A mi entender, aquí radica en buena medida la situación de esta sociedad que se tambalea sin encontrar el lugar perdido. No persigo la vuelta a la Edad Media ni al confesionalismo religioso que ha hecho mal —en algunos casos continúa— principalmente a las religiones. Sí desearía encontrar una nueva sociedad en la que la persona ocupase el lugar que le corresponde como criatura de Dios. Y, a partir de ahí, se puede construir un nuevo orden con cabida para la esperanza. Enseguida aparecerá la objeción de que estamos en una sociedad plural en la que caben ateos y agnósticos. Por supuesto que caben, pero ahora mismo quienes estamos fuera somos los creyentes. Ahí voy.
Hablando del personalismo de Juan Pablo II, ha escrito Juan Manuel Burgos: «Si los hombres entienden qué es el bien y qué es el mal se debe exclusivamente a que lo han experimentado interiormente. Aquí es donde se encuentra el origen de la ética, lo que supone, en términos de teoría de las ciencias, que es sustancialmente autónoma con respecto a cualquier otra ciencia (y a la metafísica, en particular) ya que no toma de ninguna sus contenidos sino de una experiencia antropológica originaria». Esta filosofía personalista puede ser la aportación que se espera para construir una sociedad nueva que respete a todos.
«El personalismo surgió en la Europa de entreguerras con el objetivo de ofrecer una alternativa a las dos corrientes socio-culturales dominantes del momento: el individualismo y el colectivismo. Frente al primero, que exaltaba a un individuo autónomo y egocéntrico, remarcó la necesidad de la relación interpersonal y de la solidaridad; y frente al segundo, que supeditaba el valor de la persona a su adhesión a proyectos colectivos como el triunfo de una raza o la revolución, el valor absoluto de cada persona independientemente de sus cualidades» (Revista Española de Personalismo).

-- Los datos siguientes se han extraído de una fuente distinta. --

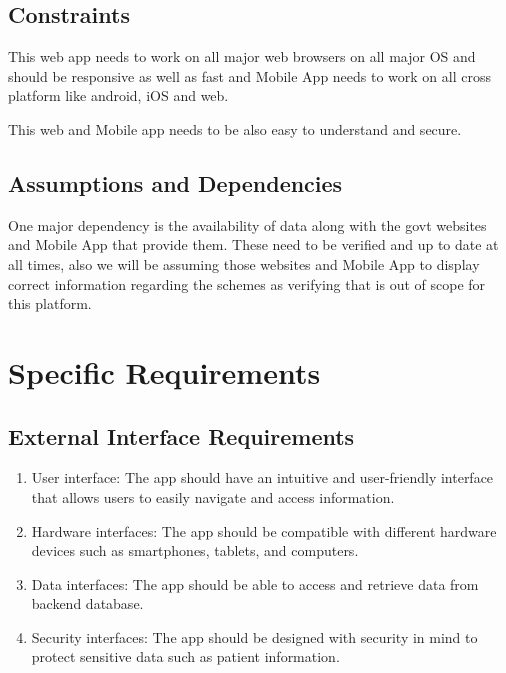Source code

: \documentclass{article}
\begin{document}
\subsection{Constraints}
This web app needs to work on all major web browsers on all major OS and
should be responsive as well as fast and Mobile App needs to work on all
cross platform like android, iOS and web.

This web and Mobile app needs to be also easy to understand and secure.

\subsection{Assumptions and Dependencies}
One major dependency is the availability of data along with the govt
websites and Mobile App that provide them. These need to be verified and
up to date at all times, also we will be assuming those websites and
Mobile App to display correct information regarding the schemes as
verifying that is out of scope for this platform.

\section{Specific Requirements}
\subsection{External Interface Requirements}
\begin{enumerate}
\item
  User interface: The app should have an intuitive and user-friendly
  interface that allows users to easily navigate and access information.
\item
  Hardware interfaces: The app should be compatible with different
  hardware devices such as smartphones, tablets, and computers.
\item
  Data interfaces: The app should be able to access and retrieve data
  from backend database.
\item
  Security interfaces: The app should be designed with security in mind
  to protect sensitive data such as patient information.
\end{enumerate}
\end{document}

De cara a una sociedad y unos estados vacíos de ideales, es necesario recuperar la ilusión de ser personas con la dignidad que nos corresponde, lo que probablemente sólo es posible restaurando la verdad sobre el hombre. Cualquier otra cosa sería comenzar la casa —también la economía— por el tejado. Juan Pablo II subrayó la primacía del hombre sobre los medios de producción, la primacía del trabajo sobre el capital y la primacía de la ética sobre la técnica. En el centro está la dignidad del hombre, que es siempre un fin y jamás un medio. Acierta Hernández-Gil al apelar a la razón.